Transcribe, exactly and in full, every record shown below, while omitting its images.

• [Supplied data]:
● ● ● ●

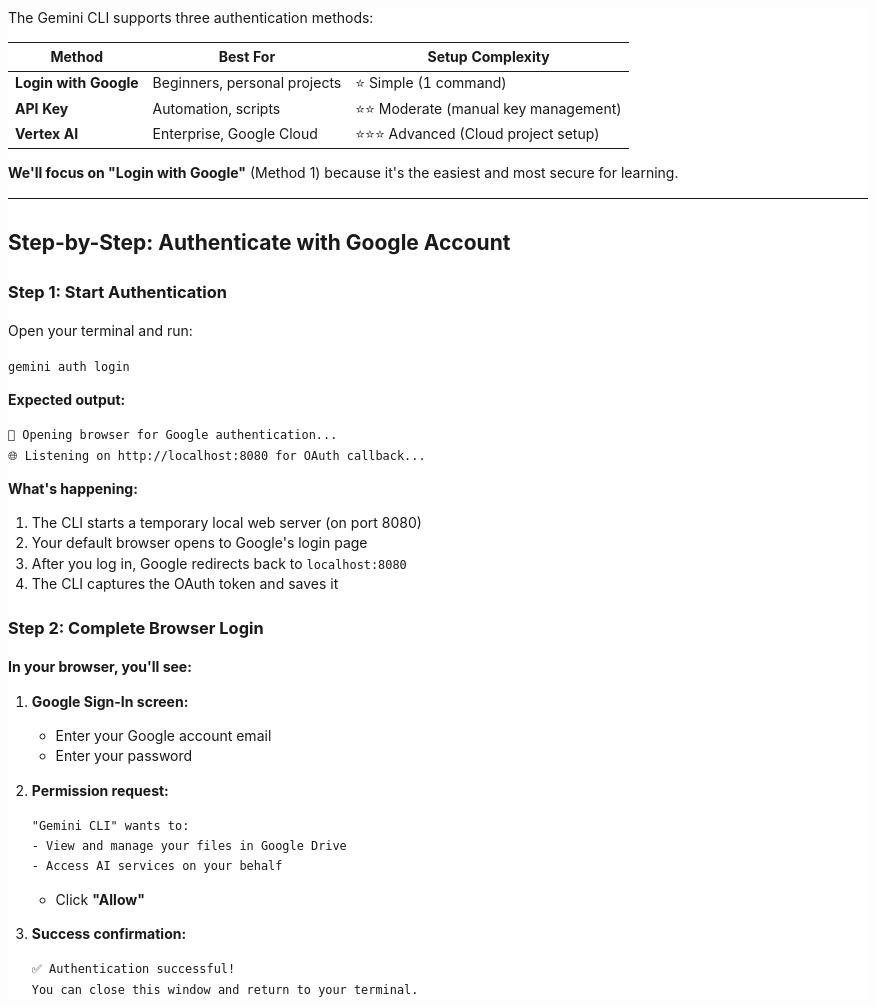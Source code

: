 The Gemini CLI supports three authentication methods:

| Method | Best For | Setup Complexity |
|--------|----------|------------------|
| **Login with Google** | Beginners, personal projects | ⭐ Simple (1 command) |
| **API Key** | Automation, scripts | ⭐⭐ Moderate (manual key management) |
| **Vertex AI** | Enterprise, Google Cloud | ⭐⭐⭐ Advanced (Cloud project setup) |

**We'll focus on "Login with Google"** (Method 1) because it's the easiest and most secure for learning.

---

## Step-by-Step: Authenticate with Google Account

### Step 1: Start Authentication

Open your terminal and run:

```bash
gemini auth login
```

**Expected output:**

```
🔐 Opening browser for Google authentication...
🌐 Listening on http://localhost:8080 for OAuth callback...
```

**What's happening:**
1. The CLI starts a temporary local web server (on port 8080)
2. Your default browser opens to Google's login page
3. After you log in, Google redirects back to `localhost:8080`
4. The CLI captures the OAuth token and saves it

### Step 2: Complete Browser Login

**In your browser, you'll see:**

1. **Google Sign-In screen:**
   - Enter your Google account email
   - Enter your password

2. **Permission request:**
   ```
   "Gemini CLI" wants to:
   - View and manage your files in Google Drive
   - Access AI services on your behalf
   ```
   - Click **"Allow"**

3. **Success confirmation:**
   ```
   ✅ Authentication successful!
   You can close this window and return to your terminal.
   ```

● ● ● ●

• [Finished task]:
Source code

: The Gemini CLI supports three authentication methods:

| Method | Best For | Setup Complexity |
|--------|----------|------------------|
| **Login with Google** | Beginners, personal projects | ⭐ Simple (1 command) |
| **API Key** | Automation, scripts | ⭐⭐ Moderate (manual key management) |
| **Vertex AI** | Enterprise, Google Cloud | ⭐⭐⭐ Advanced (Cloud project setup) |

**We'll focus on "Login with Google"** (Method 1) because it's the easiest and most secure for learning.

---

## Step-by-Step: Authenticate with Google Account

### Step 1: Start Authentication

Open your terminal and run:

```bash
gemini auth login
```

**Expected output:**

```
🔐 Opening browser for Google authentication...
🌐 Listening on http://localhost:8080 for OAuth callback...
```

**What's happening:**
1. The CLI starts a temporary local web server (on port 8080)
2. Your default browser opens to Google's login page
3. After you log in, Google redirects back to `localhost:8080`
4. The CLI captures the OAuth token and saves it

### Step 2: Complete Browser Login

**In your browser, you'll see:**

1. **Google Sign-In screen:**
   - Enter your Google account email
   - Enter your password

2. **Permission request:**
   ```
   "Gemini CLI" wants to:
   - View and manage your files in Google Drive
   - Access AI services on your behalf
   ```
   - Click **"Allow"**

3. **Success confirmation:**
   ```
   ✅ Authentication successful!
   You can close this window and return to your terminal.
   ```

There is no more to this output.